[[ AVAILABLE RECORDS, beginning ]]

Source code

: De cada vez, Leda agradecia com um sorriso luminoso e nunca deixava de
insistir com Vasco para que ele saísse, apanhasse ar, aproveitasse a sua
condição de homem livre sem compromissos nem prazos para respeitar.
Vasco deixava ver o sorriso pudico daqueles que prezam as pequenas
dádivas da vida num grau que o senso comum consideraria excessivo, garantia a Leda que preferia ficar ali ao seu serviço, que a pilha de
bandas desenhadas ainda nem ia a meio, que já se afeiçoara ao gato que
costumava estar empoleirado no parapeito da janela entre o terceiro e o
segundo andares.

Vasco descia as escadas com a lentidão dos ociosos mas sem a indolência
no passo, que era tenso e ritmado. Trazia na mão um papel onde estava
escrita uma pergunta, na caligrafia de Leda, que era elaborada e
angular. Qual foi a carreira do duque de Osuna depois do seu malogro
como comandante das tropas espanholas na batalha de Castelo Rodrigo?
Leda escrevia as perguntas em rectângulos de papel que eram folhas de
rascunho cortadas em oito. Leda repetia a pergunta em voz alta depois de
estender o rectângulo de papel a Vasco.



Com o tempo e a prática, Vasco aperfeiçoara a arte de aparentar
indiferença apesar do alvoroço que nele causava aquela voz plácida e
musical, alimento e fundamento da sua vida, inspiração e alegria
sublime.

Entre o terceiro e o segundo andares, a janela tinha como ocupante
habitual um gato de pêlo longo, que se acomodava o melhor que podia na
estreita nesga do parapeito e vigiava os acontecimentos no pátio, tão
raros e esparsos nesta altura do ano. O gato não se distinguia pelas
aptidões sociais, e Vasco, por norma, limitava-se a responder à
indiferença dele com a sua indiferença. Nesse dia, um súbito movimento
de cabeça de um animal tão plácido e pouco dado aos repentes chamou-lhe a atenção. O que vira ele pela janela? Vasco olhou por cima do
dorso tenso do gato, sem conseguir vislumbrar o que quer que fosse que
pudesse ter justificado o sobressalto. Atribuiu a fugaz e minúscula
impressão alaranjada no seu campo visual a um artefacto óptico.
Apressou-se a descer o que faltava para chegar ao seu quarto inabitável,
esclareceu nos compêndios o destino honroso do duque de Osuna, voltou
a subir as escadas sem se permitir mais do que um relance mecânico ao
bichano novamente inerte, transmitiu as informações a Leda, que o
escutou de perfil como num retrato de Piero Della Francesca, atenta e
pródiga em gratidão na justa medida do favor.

[[ AVAILABLE RECORDS, end ]]

WHAT TO WORK ON:
Retype the material above in full, keeping every word as it stands.

SOLVED PROBLEM:
Source code

: De cada vez, Leda agradecia com um sorriso luminoso e nunca deixava de
insistir com Vasco para que ele saísse, apanhasse ar, aproveitasse a sua
condição de homem livre sem compromissos nem prazos para respeitar.
Vasco deixava ver o sorriso pudico daqueles que prezam as pequenas
dádivas da vida num grau que o senso comum consideraria excessivo, garantia a Leda que preferia ficar ali ao seu serviço, que a pilha de
bandas desenhadas ainda nem ia a meio, que já se afeiçoara ao gato que
costumava estar empoleirado no parapeito da janela entre o terceiro e o
segundo andares.

Vasco descia as escadas com a lentidão dos ociosos mas sem a indolência
no passo, que era tenso e ritmado. Trazia na mão um papel onde estava
escrita uma pergunta, na caligrafia de Leda, que era elaborada e
angular. Qual foi a carreira do duque de Osuna depois do seu malogro
como comandante das tropas espanholas na batalha de Castelo Rodrigo?
Leda escrevia as perguntas em rectângulos de papel que eram folhas de
rascunho cortadas em oito. Leda repetia a pergunta em voz alta depois de
estender o rectângulo de papel a Vasco.



Com o tempo e a prática, Vasco aperfeiçoara a arte de aparentar
indiferença apesar do alvoroço que nele causava aquela voz plácida e
musical, alimento e fundamento da sua vida, inspiração e alegria
sublime.

Entre o terceiro e o segundo andares, a janela tinha como ocupante
habitual um gato de pêlo longo, que se acomodava o melhor que podia na
estreita nesga do parapeito e vigiava os acontecimentos no pátio, tão
raros e esparsos nesta altura do ano. O gato não se distinguia pelas
aptidões sociais, e Vasco, por norma, limitava-se a responder à
indiferença dele com a sua indiferença. Nesse dia, um súbito movimento
de cabeça de um animal tão plácido e pouco dado aos repentes chamou-lhe a atenção. O que vira ele pela janela? Vasco olhou por cima do
dorso tenso do gato, sem conseguir vislumbrar o que quer que fosse que
pudesse ter justificado o sobressalto. Atribuiu a fugaz e minúscula
impressão alaranjada no seu campo visual a um artefacto óptico.
Apressou-se a descer o que faltava para chegar ao seu quarto inabitável,
esclareceu nos compêndios o destino honroso do duque de Osuna, voltou
a subir as escadas sem se permitir mais do que um relance mecânico ao
bichano novamente inerte, transmitiu as informações a Leda, que o
escutou de perfil como num retrato de Piero Della Francesca, atenta e
pródiga em gratidão na justa medida do favor.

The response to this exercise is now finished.